300+ File Variations, Zero Manual Entry: Scaling Bordereaux Processing for a Global Reinsurer

A global reinsurer’s top talent was being buried under a mountain of 300+ manual file formats, turning strategic underwriters into data processors. We eliminated that bottleneck by transforming chaotic Bordereaux into instant intelligence; we moved the needle from manual survival to strategic mastery, allowing the team to finally act on risk in real-time.
About the Client
The client is a leading Global 2000 reinsurer, providing risk transfer solutions across a massive network of primary insurers. As a critical player in the global capital markets, they manage high-volume data streams across diverse geographies and product lines. Their role involves consolidating vast amounts of risk data to maintain solvency, manage exposure, and drive strategic underwriting decisions on a global scale.
Problem Statement
The client faced significant operational gridlock and high error rates due to the manual processing of diverse Bordereaux formats received from hundreds of primary insurers. By implementing an AI-powered automation framework, the client transitioned from slow, error-prone data entry to a high-velocity analytics engine, achieving a 5x improvement in processing time.
Challenges
Despite its global footprint, the client’s data ingestion pipeline was hindered by the inherent complexity of reinsurance reporting:
- Extreme Format Variation: Managing over 300+ file type variations from different insurers made standardization nearly impossible.

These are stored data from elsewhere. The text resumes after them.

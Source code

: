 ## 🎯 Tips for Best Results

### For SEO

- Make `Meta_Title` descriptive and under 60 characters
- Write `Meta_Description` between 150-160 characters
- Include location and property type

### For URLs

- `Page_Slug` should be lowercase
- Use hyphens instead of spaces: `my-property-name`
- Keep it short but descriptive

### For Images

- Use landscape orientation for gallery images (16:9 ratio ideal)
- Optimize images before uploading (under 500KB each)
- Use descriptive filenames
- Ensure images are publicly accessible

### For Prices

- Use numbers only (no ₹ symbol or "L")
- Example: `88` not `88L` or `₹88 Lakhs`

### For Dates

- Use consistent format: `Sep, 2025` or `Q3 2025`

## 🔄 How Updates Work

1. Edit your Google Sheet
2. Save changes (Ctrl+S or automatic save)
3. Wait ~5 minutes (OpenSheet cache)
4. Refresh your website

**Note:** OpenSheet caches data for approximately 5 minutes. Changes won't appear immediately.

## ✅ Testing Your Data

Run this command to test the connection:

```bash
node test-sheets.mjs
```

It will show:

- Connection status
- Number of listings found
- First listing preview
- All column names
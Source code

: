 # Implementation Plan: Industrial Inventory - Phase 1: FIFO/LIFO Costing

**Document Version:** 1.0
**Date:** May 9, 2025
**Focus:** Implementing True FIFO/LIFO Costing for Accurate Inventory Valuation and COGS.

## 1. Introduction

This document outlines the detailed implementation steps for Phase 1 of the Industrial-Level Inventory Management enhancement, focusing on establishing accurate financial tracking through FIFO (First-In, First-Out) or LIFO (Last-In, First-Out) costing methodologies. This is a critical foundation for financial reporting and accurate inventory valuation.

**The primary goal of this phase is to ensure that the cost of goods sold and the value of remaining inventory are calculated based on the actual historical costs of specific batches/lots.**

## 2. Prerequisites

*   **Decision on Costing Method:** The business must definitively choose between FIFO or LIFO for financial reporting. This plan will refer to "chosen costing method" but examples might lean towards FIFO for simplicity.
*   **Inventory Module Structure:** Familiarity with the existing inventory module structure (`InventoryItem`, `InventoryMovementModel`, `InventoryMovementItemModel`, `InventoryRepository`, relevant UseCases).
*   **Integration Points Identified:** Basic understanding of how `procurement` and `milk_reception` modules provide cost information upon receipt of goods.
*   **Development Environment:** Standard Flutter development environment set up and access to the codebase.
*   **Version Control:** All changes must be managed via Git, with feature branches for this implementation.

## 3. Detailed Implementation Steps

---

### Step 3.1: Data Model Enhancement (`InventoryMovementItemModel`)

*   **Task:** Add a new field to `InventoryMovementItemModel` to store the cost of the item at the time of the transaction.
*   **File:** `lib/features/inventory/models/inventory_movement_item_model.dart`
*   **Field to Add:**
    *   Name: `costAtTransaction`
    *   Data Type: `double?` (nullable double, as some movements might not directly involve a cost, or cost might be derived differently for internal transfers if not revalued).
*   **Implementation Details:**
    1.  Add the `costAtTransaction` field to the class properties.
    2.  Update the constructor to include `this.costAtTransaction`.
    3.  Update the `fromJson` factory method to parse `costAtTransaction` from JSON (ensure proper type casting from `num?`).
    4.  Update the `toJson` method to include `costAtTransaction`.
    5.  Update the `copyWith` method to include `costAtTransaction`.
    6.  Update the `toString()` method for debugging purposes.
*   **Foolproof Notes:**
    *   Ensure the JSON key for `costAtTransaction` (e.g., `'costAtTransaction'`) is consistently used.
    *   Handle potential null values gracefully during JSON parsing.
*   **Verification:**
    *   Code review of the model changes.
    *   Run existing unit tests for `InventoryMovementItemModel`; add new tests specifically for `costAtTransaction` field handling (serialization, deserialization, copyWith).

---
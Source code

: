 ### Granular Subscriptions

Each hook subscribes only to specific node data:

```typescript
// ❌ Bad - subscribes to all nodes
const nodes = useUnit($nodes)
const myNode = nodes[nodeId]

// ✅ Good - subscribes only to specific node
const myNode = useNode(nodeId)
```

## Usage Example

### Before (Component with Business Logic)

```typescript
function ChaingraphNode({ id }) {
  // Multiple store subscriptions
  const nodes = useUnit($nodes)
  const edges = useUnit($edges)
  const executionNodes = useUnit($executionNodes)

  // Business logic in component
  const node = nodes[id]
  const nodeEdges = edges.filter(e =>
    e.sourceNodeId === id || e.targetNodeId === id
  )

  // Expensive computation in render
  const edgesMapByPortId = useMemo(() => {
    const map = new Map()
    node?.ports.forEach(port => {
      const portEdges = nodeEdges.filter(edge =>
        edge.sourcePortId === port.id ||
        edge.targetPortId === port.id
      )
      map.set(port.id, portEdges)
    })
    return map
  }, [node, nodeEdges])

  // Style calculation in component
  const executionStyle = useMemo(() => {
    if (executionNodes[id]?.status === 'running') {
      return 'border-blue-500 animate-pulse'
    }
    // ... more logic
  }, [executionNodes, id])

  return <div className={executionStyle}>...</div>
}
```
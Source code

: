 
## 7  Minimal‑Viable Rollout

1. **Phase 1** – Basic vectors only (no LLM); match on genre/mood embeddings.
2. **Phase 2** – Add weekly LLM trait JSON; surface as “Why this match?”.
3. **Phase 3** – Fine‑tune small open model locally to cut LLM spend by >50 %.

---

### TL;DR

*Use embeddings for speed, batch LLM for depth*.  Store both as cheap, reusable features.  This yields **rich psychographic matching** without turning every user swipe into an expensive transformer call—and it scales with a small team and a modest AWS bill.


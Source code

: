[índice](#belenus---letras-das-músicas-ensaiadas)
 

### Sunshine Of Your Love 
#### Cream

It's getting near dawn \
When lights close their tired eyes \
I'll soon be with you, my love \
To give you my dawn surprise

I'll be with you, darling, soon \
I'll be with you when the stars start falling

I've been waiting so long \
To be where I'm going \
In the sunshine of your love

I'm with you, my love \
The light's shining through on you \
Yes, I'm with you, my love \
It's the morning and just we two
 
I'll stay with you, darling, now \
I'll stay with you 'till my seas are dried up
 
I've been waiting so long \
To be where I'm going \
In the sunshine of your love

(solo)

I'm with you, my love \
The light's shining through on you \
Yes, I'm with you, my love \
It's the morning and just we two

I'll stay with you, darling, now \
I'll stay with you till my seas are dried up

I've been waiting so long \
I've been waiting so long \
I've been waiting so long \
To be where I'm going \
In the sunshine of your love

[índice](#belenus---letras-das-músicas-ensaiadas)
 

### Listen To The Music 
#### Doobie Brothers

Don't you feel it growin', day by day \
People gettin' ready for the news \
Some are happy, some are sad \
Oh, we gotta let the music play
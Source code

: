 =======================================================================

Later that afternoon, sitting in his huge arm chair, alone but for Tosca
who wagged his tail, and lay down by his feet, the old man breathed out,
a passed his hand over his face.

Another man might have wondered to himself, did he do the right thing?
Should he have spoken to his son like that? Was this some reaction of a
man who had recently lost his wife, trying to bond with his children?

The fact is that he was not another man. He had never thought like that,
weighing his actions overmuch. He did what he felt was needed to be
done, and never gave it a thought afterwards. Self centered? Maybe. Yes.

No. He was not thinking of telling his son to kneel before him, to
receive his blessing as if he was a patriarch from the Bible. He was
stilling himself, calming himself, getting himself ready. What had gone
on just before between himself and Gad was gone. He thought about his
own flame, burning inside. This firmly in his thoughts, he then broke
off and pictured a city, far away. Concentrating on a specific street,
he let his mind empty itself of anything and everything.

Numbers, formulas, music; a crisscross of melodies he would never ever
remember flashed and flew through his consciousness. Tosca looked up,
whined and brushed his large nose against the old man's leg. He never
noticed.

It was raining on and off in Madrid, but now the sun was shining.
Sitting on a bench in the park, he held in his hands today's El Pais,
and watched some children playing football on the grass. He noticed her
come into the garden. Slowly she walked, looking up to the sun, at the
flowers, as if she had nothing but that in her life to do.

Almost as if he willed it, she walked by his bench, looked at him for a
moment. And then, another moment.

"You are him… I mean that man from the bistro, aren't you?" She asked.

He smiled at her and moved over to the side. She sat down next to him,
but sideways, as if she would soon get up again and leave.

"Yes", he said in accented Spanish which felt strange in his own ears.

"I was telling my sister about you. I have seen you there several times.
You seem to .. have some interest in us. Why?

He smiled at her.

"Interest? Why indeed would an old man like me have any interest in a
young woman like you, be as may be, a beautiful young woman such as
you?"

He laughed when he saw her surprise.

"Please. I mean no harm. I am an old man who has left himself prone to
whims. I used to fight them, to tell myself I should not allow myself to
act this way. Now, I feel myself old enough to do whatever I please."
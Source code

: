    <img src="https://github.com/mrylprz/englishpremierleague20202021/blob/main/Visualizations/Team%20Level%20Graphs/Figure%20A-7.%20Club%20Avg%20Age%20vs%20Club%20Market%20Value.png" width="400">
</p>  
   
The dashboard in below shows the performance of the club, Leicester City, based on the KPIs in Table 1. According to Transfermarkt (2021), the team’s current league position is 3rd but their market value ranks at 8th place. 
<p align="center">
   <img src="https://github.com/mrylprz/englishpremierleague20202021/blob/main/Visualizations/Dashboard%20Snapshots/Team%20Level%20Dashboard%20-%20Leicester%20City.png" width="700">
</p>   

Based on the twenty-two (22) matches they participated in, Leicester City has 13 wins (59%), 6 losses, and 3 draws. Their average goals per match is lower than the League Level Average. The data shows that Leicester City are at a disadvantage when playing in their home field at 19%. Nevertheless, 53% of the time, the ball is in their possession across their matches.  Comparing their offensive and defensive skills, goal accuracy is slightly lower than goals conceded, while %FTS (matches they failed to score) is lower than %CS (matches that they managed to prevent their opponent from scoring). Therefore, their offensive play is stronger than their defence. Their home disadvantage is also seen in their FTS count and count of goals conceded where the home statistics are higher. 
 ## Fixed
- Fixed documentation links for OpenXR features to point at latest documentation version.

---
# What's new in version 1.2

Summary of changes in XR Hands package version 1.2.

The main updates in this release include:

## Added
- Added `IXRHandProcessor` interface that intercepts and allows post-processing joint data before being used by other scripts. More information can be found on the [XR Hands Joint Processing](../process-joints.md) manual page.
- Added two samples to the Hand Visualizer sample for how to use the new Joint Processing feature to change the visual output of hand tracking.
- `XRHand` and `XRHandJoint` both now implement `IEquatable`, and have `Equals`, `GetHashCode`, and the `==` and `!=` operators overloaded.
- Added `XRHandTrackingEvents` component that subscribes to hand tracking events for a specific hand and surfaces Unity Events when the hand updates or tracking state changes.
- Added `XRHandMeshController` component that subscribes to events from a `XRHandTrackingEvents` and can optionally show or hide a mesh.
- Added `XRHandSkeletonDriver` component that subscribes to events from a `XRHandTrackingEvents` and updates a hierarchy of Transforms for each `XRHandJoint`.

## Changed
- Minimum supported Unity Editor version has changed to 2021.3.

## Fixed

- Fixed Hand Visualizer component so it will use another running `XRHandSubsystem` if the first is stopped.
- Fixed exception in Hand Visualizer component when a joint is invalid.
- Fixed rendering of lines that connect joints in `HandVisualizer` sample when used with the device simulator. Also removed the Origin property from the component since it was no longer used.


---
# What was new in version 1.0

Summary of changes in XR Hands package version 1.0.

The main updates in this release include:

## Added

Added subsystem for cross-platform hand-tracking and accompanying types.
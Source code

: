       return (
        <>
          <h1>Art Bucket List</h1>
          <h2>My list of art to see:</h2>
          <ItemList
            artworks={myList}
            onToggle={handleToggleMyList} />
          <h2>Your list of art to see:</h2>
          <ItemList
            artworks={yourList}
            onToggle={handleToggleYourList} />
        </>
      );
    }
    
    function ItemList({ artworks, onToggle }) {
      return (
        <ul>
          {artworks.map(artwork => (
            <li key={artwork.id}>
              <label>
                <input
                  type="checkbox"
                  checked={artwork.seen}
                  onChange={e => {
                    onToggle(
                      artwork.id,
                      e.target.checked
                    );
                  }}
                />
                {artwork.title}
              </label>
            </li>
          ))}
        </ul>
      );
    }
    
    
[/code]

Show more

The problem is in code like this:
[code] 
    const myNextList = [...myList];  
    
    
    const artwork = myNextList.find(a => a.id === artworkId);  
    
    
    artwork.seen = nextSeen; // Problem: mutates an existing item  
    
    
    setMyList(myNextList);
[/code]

- Operational Inefficiencies: Manual extraction and cleaning of Bordereaux files led to frequent data entry errors and inconsistent output.
- Delayed Risk Analytics: Slow processing times meant the Underwriting and Exposure teams were often working with outdated information, hindering accurate risk assessment.
- Integration Bottlenecks: Legacy systems struggled to ingest fragmented data, creating silos that slowed down portfolio-wide reporting.
The Solution: AI-Powered Bordereaux Automation
Quantiphi leveraged Generative AI and intelligent workflows to streamline the end-to-end lifecycle of Bordereaux data, from ingestion to actionable reporting.
- Intelligent Data Ingestion & Transformation
- Multi-Format Handling: The system automatically ingests and classifies 300+ document variations, including complex Excel sheets, CSVs, JSONs and XMLs, into a standardized output.
- GenAI-Driven Mapping: Uses Large Language Models (LLMs) to intelligently map, transform and validate disparate data fields from insurance reports to the reinsurer’s master data model without manual intervention.
- Real-Time Validation & Integration
- Error Rectification: Automated validation rules and AI extraction identify and fix discrepancies instantly, ensuring cleaner data for exposure modeling.
- API-First Architecture: Employs ready-to-use APIs to connect the processed data directly with internal risk management and core reinsurance systems.
- Smart Analytics & Reporting
- GenAI Reporting Assistant: Enables underwriters to query portfolio data using natural language, delivering insights significantly faster than traditional BI tools.
- Real-Time Exposure Tracking: Provides the exposure management team with a live view of risk concentrations, allowing for more agile capital allocation.
Results and Impact Created
The implementation of the AI-led Bordereaux solution has redefined the client’s operational capacity and strategic agility:
- 5x Processing Speed: The time elapsed between receiving a Bordereaux file and gaining actionable portfolio insights has been slashed by 80%.
- 3x Faster Insight Access: Underwriters can now generate reports and extract intelligence via GenAI-powered natural language queries in a fraction of the time.
- Scalability & Robustness: Successfully handles 300+ file type variations, ensuring the system grows alongside the client’s expanding global cedant network.
- Improved Accuracy: The elimination of manual entry has drastically reduced the “error-to-correction” loop, resulting in highly consistent data outputs.
- Strategic Underwriting: By removing the “data tax” on personnel, underwriters can now focus exclusively on complex risk selection and treaty negotiations.